_Problem_
Report how many lines of the records below include the word "includegraphics". Give nothing but the number.

_Input for this task_
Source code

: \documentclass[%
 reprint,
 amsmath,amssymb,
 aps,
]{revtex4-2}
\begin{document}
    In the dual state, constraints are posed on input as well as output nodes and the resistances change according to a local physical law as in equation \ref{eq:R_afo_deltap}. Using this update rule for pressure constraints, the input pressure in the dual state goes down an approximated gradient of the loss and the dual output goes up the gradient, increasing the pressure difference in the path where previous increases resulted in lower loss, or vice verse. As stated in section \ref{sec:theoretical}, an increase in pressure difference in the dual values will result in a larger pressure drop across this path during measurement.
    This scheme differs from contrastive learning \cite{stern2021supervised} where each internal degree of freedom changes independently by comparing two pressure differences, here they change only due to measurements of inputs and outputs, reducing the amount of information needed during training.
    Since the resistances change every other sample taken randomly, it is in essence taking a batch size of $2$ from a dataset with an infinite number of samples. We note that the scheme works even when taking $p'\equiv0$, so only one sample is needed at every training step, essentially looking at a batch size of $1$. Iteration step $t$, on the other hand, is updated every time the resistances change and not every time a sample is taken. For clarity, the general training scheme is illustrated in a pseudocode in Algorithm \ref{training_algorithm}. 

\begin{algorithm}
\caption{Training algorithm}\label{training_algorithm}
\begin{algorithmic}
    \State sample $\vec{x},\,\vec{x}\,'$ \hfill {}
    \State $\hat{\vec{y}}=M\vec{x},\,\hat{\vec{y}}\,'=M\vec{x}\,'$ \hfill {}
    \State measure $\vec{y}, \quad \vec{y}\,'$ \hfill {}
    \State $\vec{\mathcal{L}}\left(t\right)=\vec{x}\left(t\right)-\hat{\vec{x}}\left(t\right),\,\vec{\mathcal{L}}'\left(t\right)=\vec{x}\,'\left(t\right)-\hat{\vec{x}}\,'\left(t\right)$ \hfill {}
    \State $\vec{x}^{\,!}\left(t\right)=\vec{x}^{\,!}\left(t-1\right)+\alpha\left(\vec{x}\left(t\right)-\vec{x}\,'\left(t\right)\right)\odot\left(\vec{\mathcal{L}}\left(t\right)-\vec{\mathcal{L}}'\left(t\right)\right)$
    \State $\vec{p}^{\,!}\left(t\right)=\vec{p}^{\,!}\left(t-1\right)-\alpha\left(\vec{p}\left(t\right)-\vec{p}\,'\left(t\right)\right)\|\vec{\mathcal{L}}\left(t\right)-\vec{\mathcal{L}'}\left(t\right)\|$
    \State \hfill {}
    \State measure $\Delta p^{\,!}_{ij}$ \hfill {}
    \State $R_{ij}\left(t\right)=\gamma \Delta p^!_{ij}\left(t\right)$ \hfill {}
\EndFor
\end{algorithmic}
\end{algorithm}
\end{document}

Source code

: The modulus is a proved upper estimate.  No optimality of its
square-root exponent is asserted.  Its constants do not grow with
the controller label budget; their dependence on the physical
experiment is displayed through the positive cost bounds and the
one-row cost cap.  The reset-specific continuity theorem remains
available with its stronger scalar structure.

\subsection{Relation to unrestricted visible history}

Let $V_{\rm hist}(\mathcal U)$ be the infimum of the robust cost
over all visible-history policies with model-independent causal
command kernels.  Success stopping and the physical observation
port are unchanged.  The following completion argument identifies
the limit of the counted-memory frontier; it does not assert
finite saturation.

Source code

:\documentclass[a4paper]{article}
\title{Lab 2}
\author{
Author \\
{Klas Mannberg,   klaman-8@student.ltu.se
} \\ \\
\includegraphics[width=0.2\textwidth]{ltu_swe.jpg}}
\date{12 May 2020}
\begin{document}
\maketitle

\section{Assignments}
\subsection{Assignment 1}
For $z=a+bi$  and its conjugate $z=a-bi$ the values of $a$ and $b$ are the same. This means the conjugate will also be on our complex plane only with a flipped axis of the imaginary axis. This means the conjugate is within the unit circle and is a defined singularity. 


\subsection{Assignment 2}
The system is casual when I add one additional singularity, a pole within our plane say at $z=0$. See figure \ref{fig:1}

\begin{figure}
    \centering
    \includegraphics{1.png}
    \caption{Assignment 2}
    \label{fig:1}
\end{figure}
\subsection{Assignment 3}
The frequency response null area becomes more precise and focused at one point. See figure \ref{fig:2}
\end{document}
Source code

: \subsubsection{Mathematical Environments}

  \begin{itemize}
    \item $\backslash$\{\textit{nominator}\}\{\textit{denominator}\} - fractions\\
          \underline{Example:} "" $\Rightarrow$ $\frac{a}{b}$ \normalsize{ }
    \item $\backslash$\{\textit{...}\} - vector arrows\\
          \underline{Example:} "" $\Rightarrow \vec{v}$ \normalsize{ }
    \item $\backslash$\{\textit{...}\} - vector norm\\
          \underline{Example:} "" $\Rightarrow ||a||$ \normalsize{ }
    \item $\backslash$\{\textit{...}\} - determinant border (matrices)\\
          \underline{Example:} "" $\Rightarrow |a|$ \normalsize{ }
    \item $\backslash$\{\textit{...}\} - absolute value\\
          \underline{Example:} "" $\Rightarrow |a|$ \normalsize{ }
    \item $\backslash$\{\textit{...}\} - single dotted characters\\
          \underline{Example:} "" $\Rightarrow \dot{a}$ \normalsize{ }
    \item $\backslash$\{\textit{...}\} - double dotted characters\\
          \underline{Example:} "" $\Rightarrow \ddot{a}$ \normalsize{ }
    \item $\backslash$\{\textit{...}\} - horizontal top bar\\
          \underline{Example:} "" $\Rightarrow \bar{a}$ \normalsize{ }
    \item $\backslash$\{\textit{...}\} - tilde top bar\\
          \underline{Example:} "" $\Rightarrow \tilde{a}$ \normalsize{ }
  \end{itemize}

_Expected output_
2